DESCRIPTION OF THE TASK: Start at the top of the records and, please, print each line exactly through the line that contains "Inertia.js 的 SEO 問題", leaving out all pictures.

ENTRIES SHOWN:
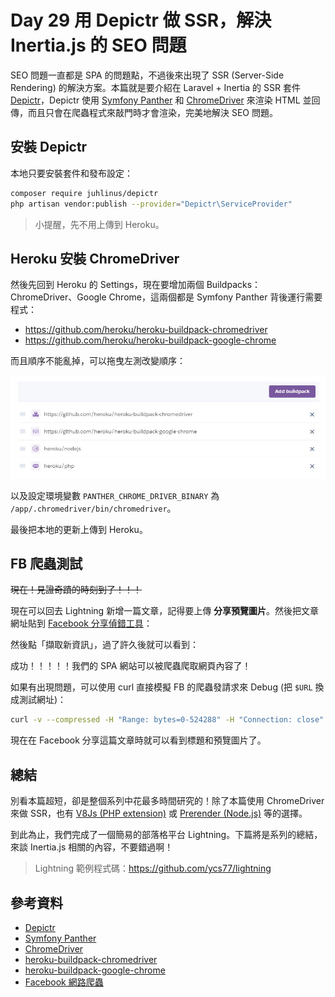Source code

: # Day 29 用 Depictr 做 SSR，解決 Inertia.js 的 SEO 問題

SEO 問題一直都是 SPA 的問題點，不過後來出現了 SSR (Server-Side Rendering) 的解決方案。本篇就是要介紹在 Laravel + Inertia 的 SSR 套件 [Depictr](https://github.com/Juhlinus/depictr)，Depictr 使用 [Symfony Panther](https://github.com/symfony/panther) 和 [ChromeDriver](https://chromedriver.chromium.org/) 來渲染 HTML 並回傳，而且只會在爬蟲程式來敲門時才會渲染，完美地解決 SEO 問題。

## 安裝 Depictr

本地只要安裝套件和發布設定：

```bash
composer require juhlinus/depictr
php artisan vendor:publish --provider="Depictr\ServiceProvider"
```

> 小提醒，先不用上傳到 Heroku。

## Heroku 安裝 ChromeDriver

然後先回到 Heroku 的 Settings，現在要增加兩個 Buildpacks：ChromeDriver、Google Chrome，這兩個都是 Symfony Panther 背後運行需要程式：

* https://github.com/heroku/heroku-buildpack-chromedriver
* https://github.com/heroku/heroku-buildpack-google-chrome

而且順序不能亂掉，可以拖曳左測改變順序：

![](../images/day29-01.jpg)

以及設定環境變數 `PANTHER_CHROME_DRIVER_BINARY` 為 `/app/.chromedriver/bin/chromedriver`。

最後把本地的更新上傳到 Heroku。

## FB 爬蟲測試

~~現在！見證奇蹟的時刻到了！！！~~

現在可以回去 Lightning 新增一篇文章，記得要上傳 **分享預覽圖片**。然後把文章網址貼到 [Facebook 分享偵錯工具](https://developers.facebook.com/tools/debug/?locale=zh_TW)：

<!--  -->

然後點「擷取新資訊」，過了許久後就可以看到：

<!--  -->

成功！！！！！我們的 SPA 網站可以被爬蟲爬取網頁內容了！

如果有出現問題，可以使用 curl 直接模擬 FB 的爬蟲發請求來 Debug (把 `$URL`  換成測試網址)：

```bash
curl -v --compressed -H "Range: bytes=0-524288" -H "Connection: close" -A "facebookexternalhit/1.1 (+http://www.facebook.com/externalhit_uatext.php)" "$URL"
```

現在在 Facebook 分享這篇文章時就可以看到標題和預覽圖片了。

<!--  -->

## 總結

別看本篇超短，卻是整個系列中花最多時間研究的！除了本篇使用 ChromeDriver 來做 SSR，也有 [V8Js (PHP extension)](https://github.com/phpv8/v8js) 或 [Prerender (Node.js)](https://github.com/prerender/prerender) 等的選擇。

到此為止，我們完成了一個簡易的部落格平台 Lightning。下篇將是系列的總結，來談 Inertia.js 相關的內容，不要錯過啊！

> Lightning 範例程式碼：https://github.com/ycs77/lightning

## 參考資料

* [Depictr](https://github.com/Juhlinus/depictr)
* [Symfony Panther](https://github.com/symfony/panther)
* [ChromeDriver](https://chromedriver.chromium.org/)
* [heroku-buildpack-chromedriver](https://github.com/heroku/heroku-buildpack-chromedriver)
* [heroku-buildpack-google-chrome](https://github.com/heroku/heroku-buildpack-google-chrome)
* [Facebook 網路爬蟲](https://developers.facebook.com/docs/sharing/webmasters/crawler/?translation)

RESPONSE BOX:
Source code

: # Day 29 用 Depictr 做 SSR，解決 Inertia.js 的 SEO 問題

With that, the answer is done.